**Extracted entries**

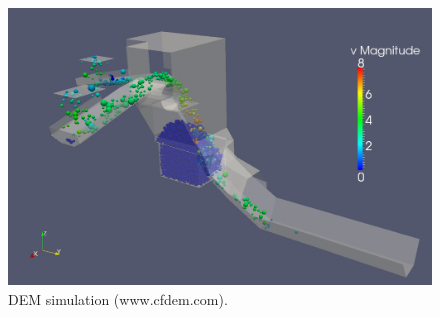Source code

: \begin{figure}[!htb]
\centering
\includegraphics[width=.70\columnwidth]{images/061cfdemsim}
\caption[DEM simulation]{DEM simulation (www.cfdem.com).}
\label{fig:061cfdemsim}
\end{figure}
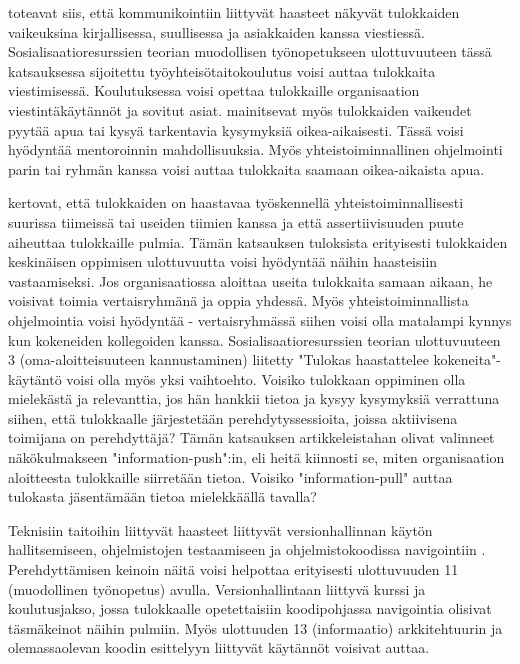 \documentclass[utf8]{gradu3}
\begin{document}
\textcite{begel-simon-2008} toteavat siis, että kommunikointiin liittyvät haasteet näkyvät tulokkaiden vaikeuksina kirjallisessa, suullisessa ja asiakkaiden kanssa viestiessä. Sosialisaatioresurssien teorian muodollisen työnopetukseen ulottuvuuteen tässä katsauksessa sijoitettu työyhteisötaitokoulutus voisi auttaa tulokkaita viestimisessä. Koulutuksessa voisi opettaa tulokkaille organisaation viestintäkäytännöt ja sovitut asiat. \textcite{begel-simon-2008} mainitsevat myös tulokkaiden vaikeudet pyytää apua tai kysyä tarkentavia kysymyksiä oikea-aikaisesti. Tässä voisi hyödyntää mentoroinnin mahdollisuuksia. Myös yhteistoiminnallinen ohjelmointi parin tai ryhmän kanssa voisi auttaa tulokkaita saamaan oikea-aikaista apua.

\textcite{begel-simon-2008} kertovat, että tulokkaiden on haastavaa työskennellä yhteistoiminnallisesti suurissa tiimeissä tai useiden tiimien kanssa ja että assertiivisuuden puute 
aiheuttaa tulokkaille pulmia. Tämän katsauksen tuloksista erityisesti tulokkaiden keskinäisen oppimisen ulottuvuutta voisi hyödyntää näihin haasteisiin vastaamiseksi. Jos organisaatiossa aloittaa useita tulokkaita samaan aikaan, he voisivat toimia vertaisryhmänä ja oppia yhdessä. Myös yhteistoiminnallista ohjelmointia voisi hyödyntää - vertaisryhmässä siihen voisi olla matalampi kynnys kun kokeneiden kollegoiden kanssa. Sosialisaatioresurssien teorian ulottuvuuteen 3 (oma-aloitteisuuteen kannustaminen) liitetty "Tulokas haastattelee kokeneita"-käytäntö voisi olla myös yksi vaihtoehto. Voisiko tulokkaan oppiminen olla mielekästä ja relevanttia, jos hän hankkii tietoa ja kysyy kysymyksiä verrattuna siihen, että tulokkaalle järjestetään perehdytyssessioita, joissa aktiivisena toimijana on perehdyttäjä? Tämän katsauksen artikkeleistahan \textcite{yates-ym-2020} olivat valinneet näkökulmakseen "information-push":in, eli heitä kiinnosti se, miten organisaation aloitteesta tulokkaille siirretään tietoa. Voisiko "information-pull" auttaa tulokasta jäsentämään tietoa mielekkäällä tavalla?

Teknisiin taitoihin liittyvät haasteet liittyvät versionhallinnan käytön hallitsemiseen, ohjelmistojen testaamiseen ja ohjelmistokoodissa navigointiin \parencite{begel-simon-2008}. Perehdyttämisen keinoin näitä voisi helpottaa erityisesti ulottuvuuden 11 (muodollinen työnopetus) avulla. Versionhallintaan liittyvä kurssi ja koulutusjakso, jossa tulokkaalle opetettaisiin koodipohjassa navigointia olisivat täsmäkeinot näihin pulmiin. Myös ulottuuden 13 (informaatio) arkkitehtuurin ja olemassaolevan koodin esittelyyn liittyvät käytännöt voisivat auttaa. 
\end{document}
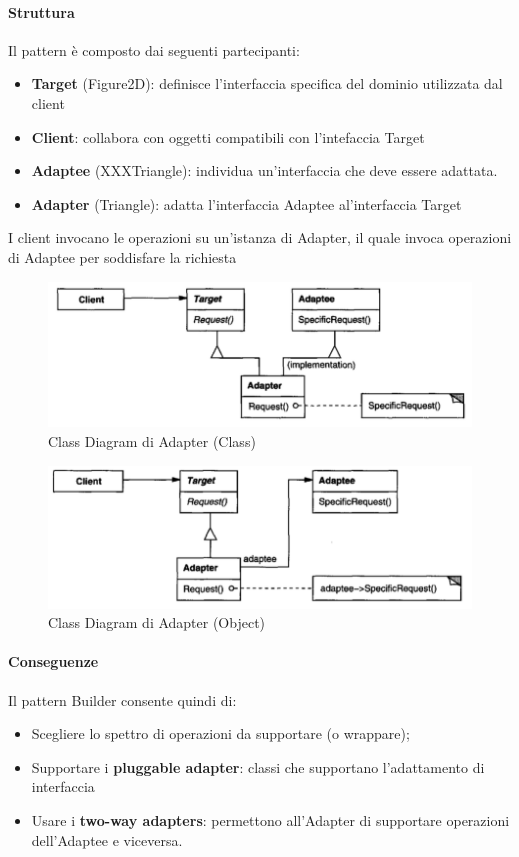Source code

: \paragraph{Struttura} Il pattern è composto dai seguenti partecipanti:
\begin{itemize}
    \item \textbf{Target} (Figure2D): definisce l'interfaccia specifica del dominio utilizzata dal client
    \item \textbf{Client}: collabora con oggetti compatibili con l'intefaccia Target
    \item \textbf{Adaptee} (XXXTriangle): individua un'interfaccia che deve essere adattata.
    \item \textbf{Adapter} (Triangle): adatta l'interfaccia Adaptee al'interfaccia Target
\end{itemize}

I client invocano le operazioni su un'istanza di Adapter, il quale invoca operazioni di Adaptee per soddisfare la richiesta

\begin{figure}[H]
    \centering
    \includegraphics[width=0.75\linewidth]{assets/pattern/adapter/adapter-struttura-class.png}
    \caption{Class Diagram di Adapter (Class)}
\end{figure}

\begin{figure}[H]
    \centering
    \includegraphics[width=0.75\linewidth]{assets/pattern/adapter/adapter-struttura-object.png}
    \caption{Class Diagram di Adapter (Object)}
\end{figure}

\paragraph{Conseguenze} Il pattern Builder consente quindi di:
\begin{itemize}
    \item Scegliere lo spettro di operazioni da supportare (o wrappare);
    \item Supportare i \textbf{pluggable adapter}: classi che supportano l'adattamento di interfaccia
    \item Usare i \textbf{two-way adapters}: permettono all'Adapter di supportare operazioni dell'Adaptee e viceversa.
\end{itemize}

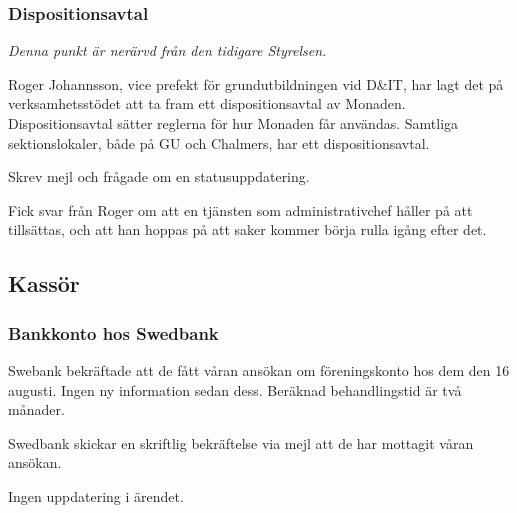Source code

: \documentclass[protokoll]{dvd}
\begin{document}
\subsubsection{Dispositionsavtal}

\emph{Denna punkt är nerärvd från den tidigare Styrelsen.}

Roger Johannsson, vice prefekt för grundutbildningen vid D\&IT, har lagt det på verksamhetsstödet att ta fram ett dispositionsavtal av Monaden.
Dispositionsavtal sätter reglerna för hur Monaden får användas.
Samtliga sektionslokaler, både på GU och Chalmers, har ett dispositionsavtal.

\begin{description}[style=multiline, widest=00.00, align=left, leftmargin=2.5cm]
    \item[2021-09-20] Skrev mejl och frågade om en statusuppdatering.

    \item[2021-09-21] Fick svar från Roger om att en tjänsten som administrativchef håller på att tillsättas, och att han hoppas på att saker kommer börja rulla igång efter det.
\end{description}


\subsection{Kassör}

\subsubsection{Bankkonto hos Swedbank}

Swebank bekräftade att de fått våran ansökan om föreningskonto hos dem den 16 augusti.
Ingen ny information sedan dess.
Beräknad behandlingstid är två månader.

\begin{description}[style=multiline, widest=00.00, align=left, leftmargin=2.5cm]
    \item[2021-08-16] Swedbank skickar en skriftlig bekräftelse via mejl att de har mottagit våran ansökan.

    \item[2021-09-21] Ingen uppdatering i ärendet.
\end{description}
\end{document}
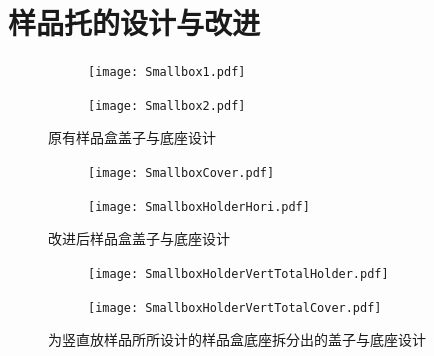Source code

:             \section{样品托的设计与改进} %
            \label{sec:样品托的设计与改进}



\begin{figure}[h]
  \centering%
  \begin{subfigure}{0.4\textwidth}
    \texttt{[image: Smallbox1.pdf]}
  \end{subfigure}%
  \begin{subfigure}{0.4\textwidth}
    \texttt{[image: Smallbox2.pdf]}
  \end{subfigure}
  \caption{原有样品盒盖子与底座设计}
  \label{fig:oldSampleBox}
\end{figure}
                  












\begin{figure}[h]
  \centering%
  \begin{subfigure}{0.4\textwidth}
    \texttt{[image: SmallboxCover.pdf]}
  \end{subfigure}%
  \begin{subfigure}{0.4\textwidth}
    \texttt{[image: SmallboxHolderHori.pdf]}
  \end{subfigure}
  \caption{改进后样品盒盖子与底座设计}
  \label{fig:newSampleBox}
\end{figure}











\begin{figure}[h]
  \centering%
  \begin{subfigure}{0.4\textwidth}
    \texttt{[image: SmallboxHolderVertTotalHolder.pdf]}
  \end{subfigure}%
  \begin{subfigure}{0.4\textwidth}
    \texttt{[image: SmallboxHolderVertTotalCover.pdf]}
  \end{subfigure}
  \caption{为竖直放样品所所设计的样品盒底座拆分出的盖子与底座设计}
  \label{fig:newVertiSampleBox}
\end{figure}

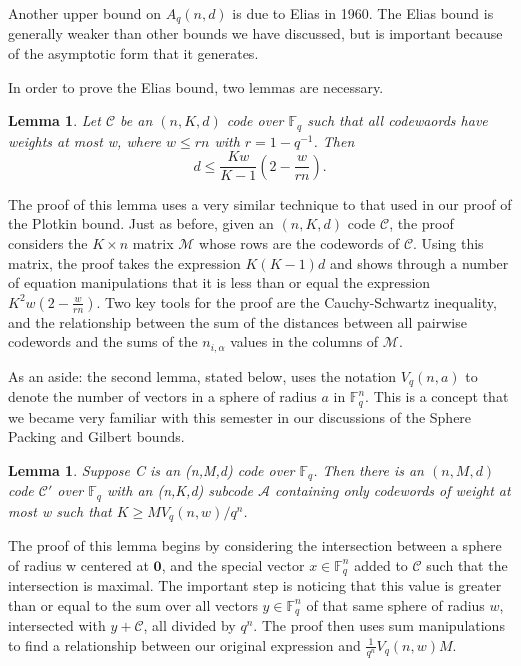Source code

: \documentclass{article}
\theoremstyle{plain}
\newtheorem{lemma}[theorem]{Lemma}
\theoremstyle{definition}
\begin{document}
Another upper bound on $A_q(n,d)$ is due to Elias in 1960.  The Elias bound is generally weaker than other bounds we have discussed, but is important because of the asymptotic
form that it generates.

In order to prove the Elias bound, two lemmas are necessary.

\begin{lemma}
Let $\mathcal{C}$ be an $(n,K,d)$ code over $\mathbb{F}_q$ such that all codewaords have weights at most w, where $w \le rn$ with $r=1-q^{-1}$.  Then
\begin{equation}
d\le \frac{Kw}{K-1}\left(2- \frac{w}{rn}\right).
\end{equation}
\end{lemma}

The proof of this lemma uses a very similar technique to that used in our proof of the Plotkin bound. Just as before, given an $(n,K,d)$ code $\mathcal{C}$, the proof considers
the $K \times n$ matrix $\mathcal{M}$ whose rows are the codewords of $\mathcal{C}$.  Using this matrix, the proof takes the expression $K(K-1)d$ and shows through a number of equation manipulations
that it is less than or equal the expression $K^2 w\left( 2 - \frac{w}{rn}\right )$.  Two key tools for the proof are the Cauchy-Schwartz inequality, and the relationship between 
the sum of the distances between all pairwise codewords and the sums of the $n_{i,\alpha}$ values in the columns of $\mathcal{M}$.

As an aside: the second lemma, stated below, uses the notation $V_q(n,a)$ to denote the number of vectors in a sphere of radius $a$ in $\mathbb{F}_q^n$.  This is a concept 
that we became very familiar with this semester in our discussions of the Sphere Packing and Gilbert bounds.

\begin{lemma}
Suppose C is an (n,M,d) code over $\mathbb{F}_q$.  Then there is an $(n,M,d)$ code $\mathcal{C}'$ over $\mathbb{F}_q$ with an (n,K,d) subcode $\mathcal{A}$ containing
only codewords of weight at most w such that $K \ge M V_q(n,w) / q^n$.
\end{lemma}

The proof of this lemma begins by considering the intersection between a sphere of radius w centered at $\mathbf{0}$, and the special vector $x\in \mathbb{F}_q^n$ added to $\mathcal{C}$ such that the intersection
is maximal.  The important step is noticing that this value is greater than or equal to the sum over all vectors $y\in\mathbb{F}_q^n$ of that same sphere of radius $w$, intersected with 
$y+\mathcal{C}$, all divided by $q^n$.  The proof then uses sum manipulations to find a relationship between our original expression and $\frac{1}{q^n}V_q(n,w)M$.
\end{document}
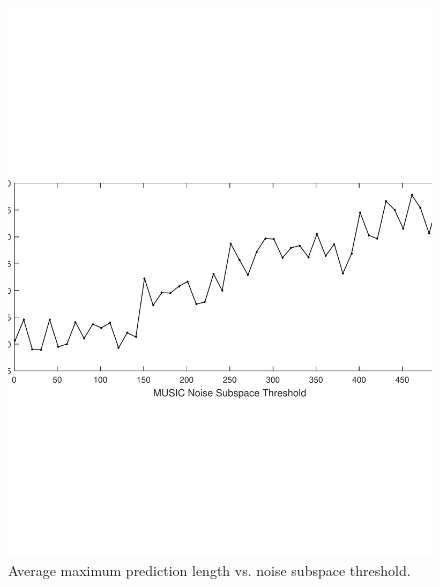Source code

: \documentclass{allertonproc}
\begin{document}
\begin{figure}[ptb]
\begin{center}
\includegraphics[width=6in]{musicNoise}
\caption{Average maximum prediction length vs. noise subspace threshold. }\label{thresh}
\end{center}
\end{figure}
\end{document}

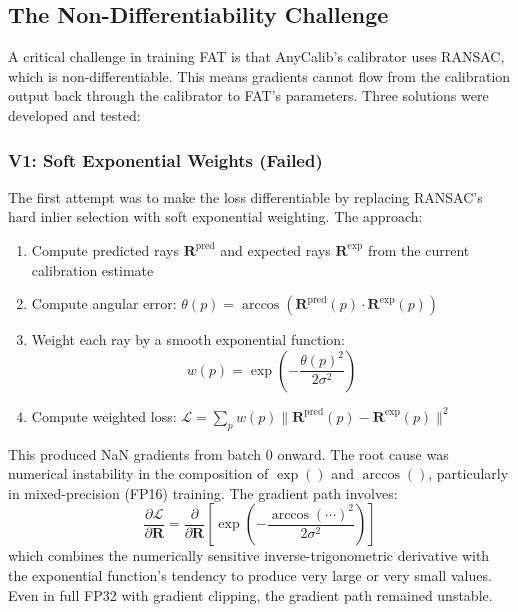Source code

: \subsection{The Non-Differentiability Challenge}

A critical challenge in training FAT is that AnyCalib's calibrator uses RANSAC, which is non-differentiable. This means gradients cannot flow from the calibration output back through the calibrator to FAT's parameters. Three solutions were developed and tested:

\subsubsection{V1: Soft Exponential Weights (Failed)}

The first attempt was to make the loss differentiable by replacing RANSAC's hard inlier selection with soft exponential weighting. The approach:
\begin{enumerate}
    \item Compute predicted rays $\mathbf{R}^{\text{pred}}$ and expected rays $\mathbf{R}^{\text{exp}}$ from the current calibration estimate
    \item Compute angular error: $\theta(p) = \arccos(\mathbf{R}^{\text{pred}}(p) \cdot \mathbf{R}^{\text{exp}}(p))$
    \item Weight each ray by a smooth exponential function:
    \begin{equation}
        w(p) = \exp\left(-\frac{\theta(p)^2}{2\sigma^2}\right)
    \end{equation}
    \item Compute weighted loss: $\mathcal{L} = \sum_p w(p) \|\mathbf{R}^{\text{pred}}(p) - \mathbf{R}^{\text{exp}}(p)\|^2$
\end{enumerate}

This produced NaN gradients from batch 0 onward. The root cause was numerical instability in the composition of $\exp()$ and $\arccos()$, particularly in mixed-precision (FP16) training. The gradient path involves:
\begin{equation}
    \frac{\partial \mathcal{L}}{\partial \mathbf{R}} = \frac{\partial}{\partial \mathbf{R}} \left[ \exp\left(-\frac{\arccos(\cdots)^2}{2\sigma^2}\right) \right]
\end{equation}
which combines the numerically sensitive inverse-trigonometric derivative with the exponential function's tendency to produce very large or very small values. Even in full FP32 with gradient clipping, the gradient path remained unstable.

**Activity**
Scan the data above. Return every line with "assets" in it.

**Solution for this exercise**
    \includegraphics[width=0.75\linewidth]{assets/pattern/adapter/adapter-struttura-class.png}
    \includegraphics[width=0.75\linewidth]{assets/pattern/adapter/adapter-struttura-object.png}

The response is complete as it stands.